=== Task details ===
Find every line in the records below that contains "WriteTo", and copy it.

Records from a dataset:
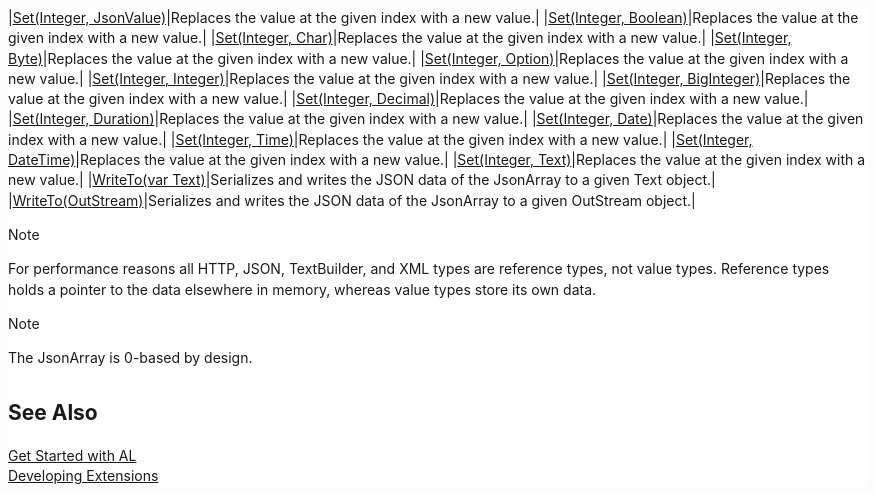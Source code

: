 |[Set(Integer, JsonValue)](jsonarray-set-integer-jsonvalue-method.md)|Replaces the value at the given index with a new value.|
|[Set(Integer, Boolean)](jsonarray-set-integer-boolean-method.md)|Replaces the value at the given index with a new value.|
|[Set(Integer, Char)](jsonarray-set-integer-char-method.md)|Replaces the value at the given index with a new value.|
|[Set(Integer, Byte)](jsonarray-set-integer-byte-method.md)|Replaces the value at the given index with a new value.|
|[Set(Integer, Option)](jsonarray-set-integer-option-method.md)|Replaces the value at the given index with a new value.|
|[Set(Integer, Integer)](jsonarray-set-integer-integer-method.md)|Replaces the value at the given index with a new value.|
|[Set(Integer, BigInteger)](jsonarray-set-integer-biginteger-method.md)|Replaces the value at the given index with a new value.|
|[Set(Integer, Decimal)](jsonarray-set-integer-decimal-method.md)|Replaces the value at the given index with a new value.|
|[Set(Integer, Duration)](jsonarray-set-integer-duration-method.md)|Replaces the value at the given index with a new value.|
|[Set(Integer, Date)](jsonarray-set-integer-date-method.md)|Replaces the value at the given index with a new value.|
|[Set(Integer, Time)](jsonarray-set-integer-time-method.md)|Replaces the value at the given index with a new value.|
|[Set(Integer, DateTime)](jsonarray-set-integer-datetime-method.md)|Replaces the value at the given index with a new value.|
|[Set(Integer, Text)](jsonarray-set-integer-string-method.md)|Replaces the value at the given index with a new value.|
|[WriteTo(var Text)](jsonarray-writeto-text-method.md)|Serializes and writes the JSON data of the JsonArray to a given Text object.|
|[WriteTo(OutStream)](jsonarray-writeto-outstream-method.md)|Serializes and writes the JSON data of the JsonArray to a given OutStream object.|

[//]: # (IMPORTANT: END>DO_NOT_EDIT)

> [!NOTE]  
> For performance reasons all HTTP, JSON, TextBuilder, and XML types are reference types, not value types. Reference types holds a pointer to the data elsewhere in memory, whereas value types store its own data.

> [!NOTE]  
> The JsonArray is 0-based by design.

## See Also

[Get Started with AL](../../devenv-get-started.md)  
[Developing Extensions](../../devenv-dev-overview.md)  

[//]: # (START>DO_NOT_EDIT)
[//]: # (IMPORTANT:Do not edit any of the content between here and the END>DO_NOT_EDIT.)
[//]: # (Any modifications should be made in the .xml files in the ModernDev repo.)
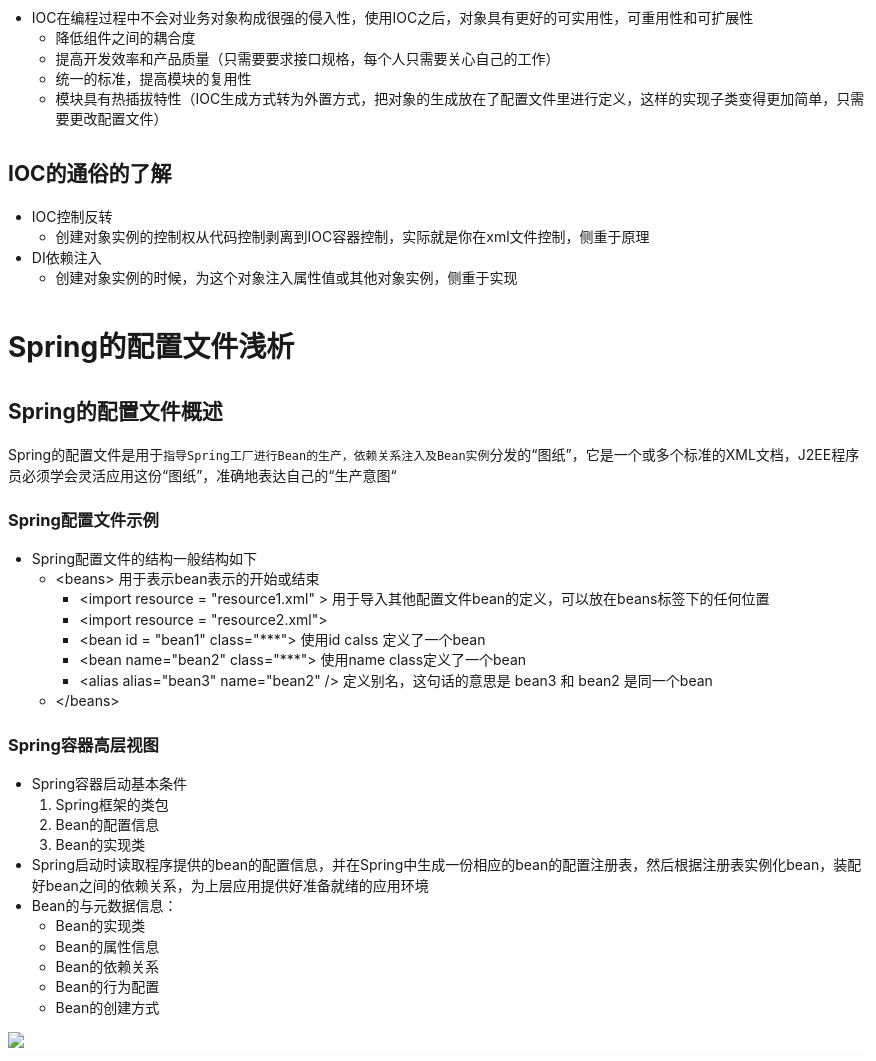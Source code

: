 - IOC在编程过程中不会对业务对象构成很强的侵入性，使用IOC之后，对象具有更好的可实用性，可重用性和可扩展性
  - 降低组件之间的耦合度
  - 提高开发效率和产品质量（只需要要求接口规格，每个人只需要关心自己的工作）
  - 统一的标准，提高模块的复用性
  - 模块具有热插拔特性（IOC生成方式转为外置方式，把对象的生成放在了配置文件里进行定义，这样的实现子类变得更加简单，只需要更改配置文件）



## IOC的通俗的了解

- IOC控制反转
  - 创建对象实例的控制权从代码控制剥离到IOC容器控制，实际就是你在xml文件控制，侧重于原理
- DI依赖注入
  - 创建对象实例的时候，为这个对象注入属性值或其他对象实例，侧重于实现



# Spring的配置文件浅析

## Spring的配置文件概述

Spring的配置文件是用于`指导Spring工厂进行Bean的生产，依赖关系注入及Bean实例`分发的“图纸”，它是一个或多个标准的XML文档，J2EE程序员必须学会灵活应用这份“图纸”，准确地表达自己的“生产意图“

### Spring配置文件示例

- Spring配置文件的结构一般结构如下
  - &lt;beans> 用于表示bean表示的开始或结束
    - &lt;import resource = "resource1.xml" > 用于导入其他配置文件bean的定义，可以放在beans标签下的任何位置
    - &lt;import resource = "resource2.xml"> 
    - &lt;bean id = "bean1" class="***"></bean> 使用id calss 定义了一个bean
    - &lt;bean name="bean2" class="***"></bean> 使用name class定义了一个bean
    - &lt;alias alias="bean3" name="bean2" />  定义别名，这句话的意思是 bean3 和 bean2 是同一个bean
  - &lt;/beans>

### Spring容器高层视图

- Spring容器启动基本条件
  1. Spring框架的类包
  2. Bean的配置信息
  3. Bean的实现类
- Spring启动时读取程序提供的bean的配置信息，并在Spring中生成一份相应的bean的配置注册表，然后根据注册表实例化bean，装配好bean之间的依赖关系，为上层应用提供好准备就绪的应用环境
- Bean的与元数据信息：
  - Bean的实现类
  - Bean的属性信息
  - Bean的依赖关系
  - Bean的行为配置
  - Bean的创建方式

![](https://i.imgur.com/60IVvpH.png)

=== Response to the exercise ===
|[WriteTo(var Text)](jsonarray-writeto-text-method.md)|Serializes and writes the JSON data of the JsonArray to a given Text object.|
|[WriteTo(OutStream)](jsonarray-writeto-outstream-method.md)|Serializes and writes the JSON data of the JsonArray to a given OutStream object.|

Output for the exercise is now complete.